Та отхлебнула и тоже обрадовалась:
– Никак в Днепр вошли?
– Точно так, – отвечает кормчий. – Братцы! Считай, что успели!
– Нам бы до ледостава к Хортице подойти, – сказал Стоян. – А там уж сани ждать должны.
– А ну-ка! – велит кормчий гребцам. – Поднавались!
И вновь над караваном понеслось привычное:
– Нале-гай!
Странно все это. Еще недавно чудилось, что мы в ромейской земле навечно останемся. Столько всего за эти месяцы, что мы в Царьгороде прожили, случилось, такого кому-то на целую жизнь хватит. И вот все к концу, вместе с ладьями, Океян-Морем избитыми, движется. Сердце щемит от осознания, что скоро я жену увижу, оттого, что отец на свободу выйдет, и лишь одно желание все остальные перевешивает: «Домой хочу. Домой».
Кажется порой, что Царь-город – это сон пустой и не более, однако на душе пусто, словно город этот меня до донышка выпил. А еще тягостно становится, когда понимаешь, что Григорий там навечно остался и не увижу я больше христианина. Вся жизнь наша – встречи и расставания. Только привыкли друг к другу, только язык общий нашли, глядишь, а уже ушел он. Навсегда ушел. Славдя, Гридя, Белорев с Красуном, Анастасий – проэдр Византийский, Андрей с Григорием… а сколько еще их будет? Сколько встреч и расставаний еще впереди предстоит? Об этом лишь Доля с Недолей знают, но они молча нить судьбы моей свивают и только посмеиваются иногда.

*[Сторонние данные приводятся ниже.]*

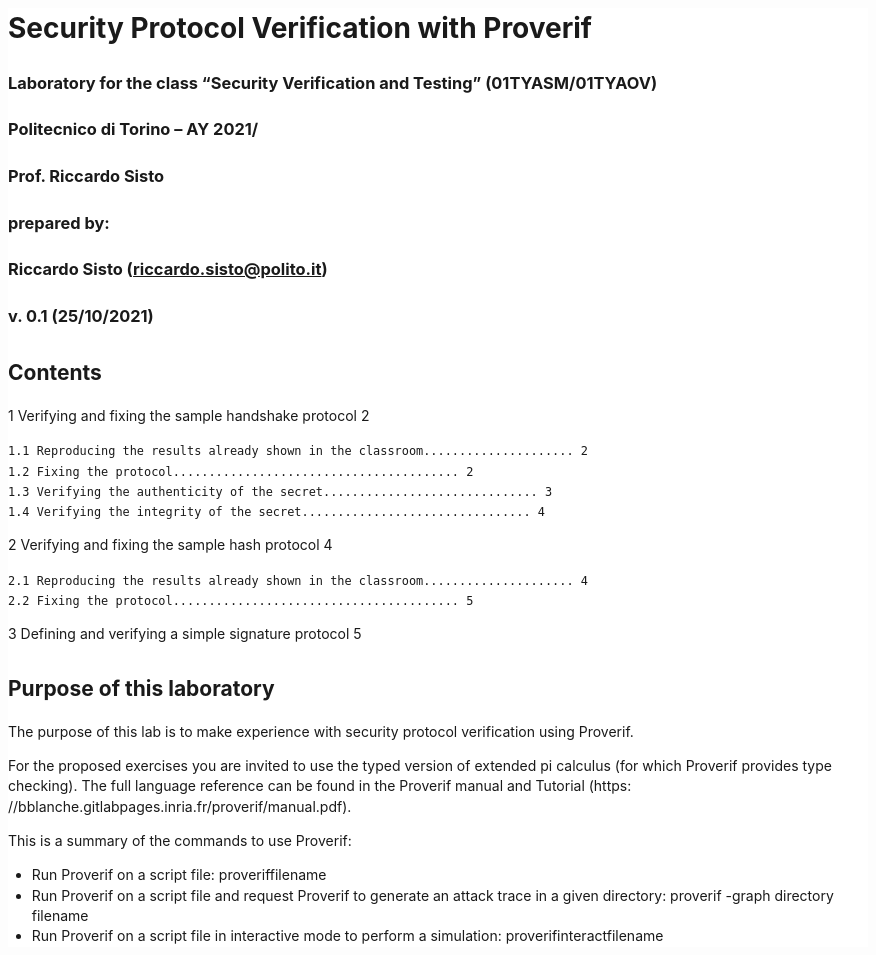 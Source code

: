 # Security Protocol Verification with Proverif

### Laboratory for the class “Security Verification and Testing” (01TYASM/01TYAOV)

### Politecnico di Torino – AY 2021/

### Prof. Riccardo Sisto

### prepared by:

### Riccardo Sisto (riccardo.sisto@polito.it)

### v. 0.1 (25/10/2021)

## Contents

1 Verifying and fixing the sample handshake protocol 2

```
1.1 Reproducing the results already shown in the classroom..................... 2
1.2 Fixing the protocol........................................ 2
1.3 Verifying the authenticity of the secret.............................. 3
1.4 Verifying the integrity of the secret................................ 4
```
2 Verifying and fixing the sample hash protocol 4

```
2.1 Reproducing the results already shown in the classroom..................... 4
2.2 Fixing the protocol........................................ 5
```
3 Defining and verifying a simple signature protocol 5

## Purpose of this laboratory

The purpose of this lab is to make experience with security protocol verification using Proverif.

For the proposed exercises you are invited to use the typed version of extended pi calculus (for which Proverif
provides type checking). The full language reference can be found in the Proverif manual and Tutorial (https:
//bblanche.gitlabpages.inria.fr/proverif/manual.pdf).

This is a summary of the commands to use Proverif:

- Run Proverif on a script file:
    proveriffilename
- Run Proverif on a script file and request Proverif to generate an attack trace in a given directory:
    proverif -graph directory filename
- Run Proverif on a script file in interactive mode to perform a simulation:
    proverifinteractfilename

Ольга вон тоже почему-то нахохлилась. Может, наставника своего в думах поминает, а может, вспомнилось ей, как в Царь-город мы заявились, как после гибели черноризника едва до рукопашной с войсками императорскими у нас не дошло. Или привиделось ей, как она, окруженная девками сенными, вместе с Малушей через весь город проехала, в любой миг стрелы или копья острого в грудь ожидая. Или о том, как с Константином договор подписывала?
На встрече василис себя повел, словно и не случилось ничего. Вместе с женой и детьми княгиню встретил, как и в прошлый раз, предложил ей трапезу с ним разделить. А когда поснедали, о делах речь завели.
Нашел в себе силы Константин за смерть Григория извиниться. Понимал он, что союз с Русью ему сейчас важнее распри, потому о ереси богомильской даже слова не сказал. А может, надоел ему Фокий хуже горькой редьки с вечными нравоучениями и желанием для Церкви больше власти вытребовать. Василис и так на уступку патриарху пошел, когда тот на войну с Болгарией его подбивать начал. Хоть и кичился Константин перед послами иноземными силой и мощью империи своей, однако сам-то прекрасно знал, что сил этих самых ему не хватает.